> WHAT NEEDS TO BE DONE
Write out every entry again exactly as it stands.

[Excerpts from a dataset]

══════

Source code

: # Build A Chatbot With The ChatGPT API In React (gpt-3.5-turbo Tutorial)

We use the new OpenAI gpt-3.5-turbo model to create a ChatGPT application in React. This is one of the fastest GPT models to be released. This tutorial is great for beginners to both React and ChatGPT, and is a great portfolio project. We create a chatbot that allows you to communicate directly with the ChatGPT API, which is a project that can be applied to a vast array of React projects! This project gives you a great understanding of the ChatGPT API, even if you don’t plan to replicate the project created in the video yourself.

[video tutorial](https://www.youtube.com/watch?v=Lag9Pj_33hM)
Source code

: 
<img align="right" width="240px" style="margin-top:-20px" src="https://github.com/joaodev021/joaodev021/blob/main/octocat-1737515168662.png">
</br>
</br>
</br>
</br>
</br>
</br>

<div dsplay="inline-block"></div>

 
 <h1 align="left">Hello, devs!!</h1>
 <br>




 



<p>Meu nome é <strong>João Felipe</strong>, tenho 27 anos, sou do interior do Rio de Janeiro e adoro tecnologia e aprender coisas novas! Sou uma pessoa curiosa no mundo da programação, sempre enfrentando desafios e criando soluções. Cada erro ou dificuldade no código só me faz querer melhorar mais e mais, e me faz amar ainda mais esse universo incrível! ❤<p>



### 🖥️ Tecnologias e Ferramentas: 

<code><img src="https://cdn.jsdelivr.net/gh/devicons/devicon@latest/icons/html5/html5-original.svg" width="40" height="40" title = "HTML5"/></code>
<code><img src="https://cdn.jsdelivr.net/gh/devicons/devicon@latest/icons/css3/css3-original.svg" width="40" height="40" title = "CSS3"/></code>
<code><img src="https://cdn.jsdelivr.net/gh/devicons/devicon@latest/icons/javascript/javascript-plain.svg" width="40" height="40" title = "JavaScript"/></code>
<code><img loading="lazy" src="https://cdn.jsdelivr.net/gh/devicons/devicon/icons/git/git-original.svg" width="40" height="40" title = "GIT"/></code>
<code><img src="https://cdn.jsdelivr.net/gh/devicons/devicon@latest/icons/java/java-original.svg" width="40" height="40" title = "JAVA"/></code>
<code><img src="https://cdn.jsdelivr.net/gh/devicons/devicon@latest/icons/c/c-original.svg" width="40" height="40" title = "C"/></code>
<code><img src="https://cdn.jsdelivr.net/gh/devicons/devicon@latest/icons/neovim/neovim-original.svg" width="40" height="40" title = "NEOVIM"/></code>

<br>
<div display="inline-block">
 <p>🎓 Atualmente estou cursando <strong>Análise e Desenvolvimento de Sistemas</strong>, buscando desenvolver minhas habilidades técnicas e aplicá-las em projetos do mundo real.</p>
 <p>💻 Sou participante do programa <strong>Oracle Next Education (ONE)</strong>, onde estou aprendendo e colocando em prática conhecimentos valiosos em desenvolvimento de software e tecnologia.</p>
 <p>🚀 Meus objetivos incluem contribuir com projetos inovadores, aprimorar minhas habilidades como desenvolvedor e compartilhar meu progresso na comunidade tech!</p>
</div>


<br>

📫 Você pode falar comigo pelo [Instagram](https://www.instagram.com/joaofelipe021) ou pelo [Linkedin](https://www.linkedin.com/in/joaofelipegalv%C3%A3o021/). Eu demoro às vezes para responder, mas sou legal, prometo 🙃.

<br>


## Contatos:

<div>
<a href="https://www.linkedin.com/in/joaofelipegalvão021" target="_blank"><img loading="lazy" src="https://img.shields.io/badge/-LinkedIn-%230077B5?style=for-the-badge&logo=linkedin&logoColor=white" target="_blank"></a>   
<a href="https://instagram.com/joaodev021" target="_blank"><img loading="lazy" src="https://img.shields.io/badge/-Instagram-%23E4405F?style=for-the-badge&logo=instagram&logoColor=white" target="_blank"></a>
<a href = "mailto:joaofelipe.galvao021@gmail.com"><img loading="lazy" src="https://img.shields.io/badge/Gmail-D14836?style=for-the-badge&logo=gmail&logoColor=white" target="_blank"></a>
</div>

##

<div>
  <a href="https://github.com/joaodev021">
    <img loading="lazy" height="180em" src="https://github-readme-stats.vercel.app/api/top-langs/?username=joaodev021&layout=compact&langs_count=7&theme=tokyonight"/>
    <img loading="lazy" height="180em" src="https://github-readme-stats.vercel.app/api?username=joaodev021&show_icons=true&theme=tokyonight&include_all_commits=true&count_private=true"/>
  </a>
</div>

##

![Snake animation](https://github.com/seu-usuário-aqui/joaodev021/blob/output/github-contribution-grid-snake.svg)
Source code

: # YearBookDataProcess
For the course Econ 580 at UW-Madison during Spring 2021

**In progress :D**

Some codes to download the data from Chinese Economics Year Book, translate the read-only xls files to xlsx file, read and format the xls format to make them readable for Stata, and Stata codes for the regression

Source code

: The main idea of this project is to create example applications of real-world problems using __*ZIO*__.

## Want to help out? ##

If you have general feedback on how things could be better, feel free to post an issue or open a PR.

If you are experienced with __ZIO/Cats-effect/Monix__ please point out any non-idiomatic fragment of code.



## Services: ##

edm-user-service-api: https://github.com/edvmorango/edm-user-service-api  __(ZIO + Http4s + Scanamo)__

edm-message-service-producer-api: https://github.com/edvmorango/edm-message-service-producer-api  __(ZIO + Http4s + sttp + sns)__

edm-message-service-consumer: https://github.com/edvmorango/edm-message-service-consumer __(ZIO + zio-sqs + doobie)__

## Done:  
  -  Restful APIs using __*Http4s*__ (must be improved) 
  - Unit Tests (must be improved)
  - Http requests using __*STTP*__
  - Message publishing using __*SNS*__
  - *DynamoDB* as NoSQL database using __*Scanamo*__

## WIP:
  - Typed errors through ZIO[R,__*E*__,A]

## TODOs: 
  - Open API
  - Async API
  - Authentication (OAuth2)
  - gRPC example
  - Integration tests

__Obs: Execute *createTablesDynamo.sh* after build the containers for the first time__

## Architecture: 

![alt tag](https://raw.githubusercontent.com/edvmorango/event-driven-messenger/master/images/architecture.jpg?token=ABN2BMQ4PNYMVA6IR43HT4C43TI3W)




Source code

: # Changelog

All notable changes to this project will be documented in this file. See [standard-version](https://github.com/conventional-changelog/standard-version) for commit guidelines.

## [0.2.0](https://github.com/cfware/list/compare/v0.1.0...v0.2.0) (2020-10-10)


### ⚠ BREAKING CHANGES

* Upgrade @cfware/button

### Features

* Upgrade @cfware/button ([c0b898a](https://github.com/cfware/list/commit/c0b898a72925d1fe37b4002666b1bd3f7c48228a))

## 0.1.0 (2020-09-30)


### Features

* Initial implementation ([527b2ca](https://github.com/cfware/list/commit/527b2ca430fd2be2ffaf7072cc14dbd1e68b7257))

══════

> SOLUTION
Source code

: # Build A Chatbot With The ChatGPT API In React (gpt-3.5-turbo Tutorial)

We use the new OpenAI gpt-3.5-turbo model to create a ChatGPT application in React. This is one of the fastest GPT models to be released. This tutorial is great for beginners to both React and ChatGPT, and is a great portfolio project. We create a chatbot that allows you to communicate directly with the ChatGPT API, which is a project that can be applied to a vast array of React projects! This project gives you a great understanding of the ChatGPT API, even if you don’t plan to replicate the project created in the video yourself.

[video tutorial](https://www.youtube.com/watch?v=Lag9Pj_33hM)
Source code

: 
<img align="right" width="240px" style="margin-top:-20px" src="https://github.com/joaodev021/joaodev021/blob/main/octocat-1737515168662.png">
</br>
</br>
</br>
</br>
</br>
</br>

<div dsplay="inline-block"></div>

 
 <h1 align="left">Hello, devs!!</h1>
 <br>




 



<p>Meu nome é <strong>João Felipe</strong>, tenho 27 anos, sou do interior do Rio de Janeiro e adoro tecnologia e aprender coisas novas! Sou uma pessoa curiosa no mundo da programação, sempre enfrentando desafios e criando soluções. Cada erro ou dificuldade no código só me faz querer melhorar mais e mais, e me faz amar ainda mais esse universo incrível! ❤<p>



### 🖥️ Tecnologias e Ferramentas: 

<code><img src="https://cdn.jsdelivr.net/gh/devicons/devicon@latest/icons/html5/html5-original.svg" width="40" height="40" title = "HTML5"/></code>
<code><img src="https://cdn.jsdelivr.net/gh/devicons/devicon@latest/icons/css3/css3-original.svg" width="40" height="40" title = "CSS3"/></code>
<code><img src="https://cdn.jsdelivr.net/gh/devicons/devicon@latest/icons/javascript/javascript-plain.svg" width="40" height="40" title = "JavaScript"/></code>
<code><img loading="lazy" src="https://cdn.jsdelivr.net/gh/devicons/devicon/icons/git/git-original.svg" width="40" height="40" title = "GIT"/></code>
<code><img src="https://cdn.jsdelivr.net/gh/devicons/devicon@latest/icons/java/java-original.svg" width="40" height="40" title = "JAVA"/></code>
<code><img src="https://cdn.jsdelivr.net/gh/devicons/devicon@latest/icons/c/c-original.svg" width="40" height="40" title = "C"/></code>
<code><img src="https://cdn.jsdelivr.net/gh/devicons/devicon@latest/icons/neovim/neovim-original.svg" width="40" height="40" title = "NEOVIM"/></code>

<br>
<div display="inline-block">
 <p>🎓 Atualmente estou cursando <strong>Análise e Desenvolvimento de Sistemas</strong>, buscando desenvolver minhas habilidades técnicas e aplicá-las em projetos do mundo real.</p>
 <p>💻 Sou participante do programa <strong>Oracle Next Education (ONE)</strong>, onde estou aprendendo e colocando em prática conhecimentos valiosos em desenvolvimento de software e tecnologia.</p>
 <p>🚀 Meus objetivos incluem contribuir com projetos inovadores, aprimorar minhas habilidades como desenvolvedor e compartilhar meu progresso na comunidade tech!</p>
</div>


<br>

📫 Você pode falar comigo pelo [Instagram](https://www.instagram.com/joaofelipe021) ou pelo [Linkedin](https://www.linkedin.com/in/joaofelipegalv%C3%A3o021/). Eu demoro às vezes para responder, mas sou legal, prometo 🙃.

<br>


## Contatos:

<div>
<a href="https://www.linkedin.com/in/joaofelipegalvão021" target="_blank"><img loading="lazy" src="https://img.shields.io/badge/-LinkedIn-%230077B5?style=for-the-badge&logo=linkedin&logoColor=white" target="_blank"></a>   
<a href="https://instagram.com/joaodev021" target="_blank"><img loading="lazy" src="https://img.shields.io/badge/-Instagram-%23E4405F?style=for-the-badge&logo=instagram&logoColor=white" target="_blank"></a>
<a href = "mailto:joaofelipe.galvao021@gmail.com"><img loading="lazy" src="https://img.shields.io/badge/Gmail-D14836?style=for-the-badge&logo=gmail&logoColor=white" target="_blank"></a>
</div>

##

<div>
  <a href="https://github.com/joaodev021">
    <img loading="lazy" height="180em" src="https://github-readme-stats.vercel.app/api/top-langs/?username=joaodev021&layout=compact&langs_count=7&theme=tokyonight"/>
    <img loading="lazy" height="180em" src="https://github-readme-stats.vercel.app/api?username=joaodev021&show_icons=true&theme=tokyonight&include_all_commits=true&count_private=true"/>
  </a>
</div>

##

![Snake animation](https://github.com/seu-usuário-aqui/joaodev021/blob/output/github-contribution-grid-snake.svg)
Source code

: # YearBookDataProcess
For the course Econ 580 at UW-Madison during Spring 2021

**In progress :D**

Some codes to download the data from Chinese Economics Year Book, translate the read-only xls files to xlsx file, read and format the xls format to make them readable for Stata, and Stata codes for the regression

Source code

: The main idea of this project is to create example applications of real-world problems using __*ZIO*__.

## Want to help out? ##

If you have general feedback on how things could be better, feel free to post an issue or open a PR.

If you are experienced with __ZIO/Cats-effect/Monix__ please point out any non-idiomatic fragment of code.



## Services: ##

edm-user-service-api: https://github.com/edvmorango/edm-user-service-api  __(ZIO + Http4s + Scanamo)__

edm-message-service-producer-api: https://github.com/edvmorango/edm-message-service-producer-api  __(ZIO + Http4s + sttp + sns)__

edm-message-service-consumer: https://github.com/edvmorango/edm-message-service-consumer __(ZIO + zio-sqs + doobie)__

## Done:  
  -  Restful APIs using __*Http4s*__ (must be improved) 
  - Unit Tests (must be improved)
  - Http requests using __*STTP*__
  - Message publishing using __*SNS*__
  - *DynamoDB* as NoSQL database using __*Scanamo*__

## WIP:
  - Typed errors through ZIO[R,__*E*__,A]

## TODOs: 
  - Open API
  - Async API
  - Authentication (OAuth2)
  - gRPC example
  - Integration tests

__Obs: Execute *createTablesDynamo.sh* after build the containers for the first time__

## Architecture: 

![alt tag](https://raw.githubusercontent.com/edvmorango/event-driven-messenger/master/images/architecture.jpg?token=ABN2BMQ4PNYMVA6IR43HT4C43TI3W)




Source code

: # Changelog

All notable changes to this project will be documented in this file. See [standard-version](https://github.com/conventional-changelog/standard-version) for commit guidelines.

## [0.2.0](https://github.com/cfware/list/compare/v0.1.0...v0.2.0) (2020-10-10)


### ⚠ BREAKING CHANGES

* Upgrade @cfware/button

### Features

* Upgrade @cfware/button ([c0b898a](https://github.com/cfware/list/commit/c0b898a72925d1fe37b4002666b1bd3f7c48228a))

## 0.1.0 (2020-09-30)


### Features

* Initial implementation ([527b2ca](https://github.com/cfware/list/commit/527b2ca430fd2be2ffaf7072cc14dbd1e68b7257))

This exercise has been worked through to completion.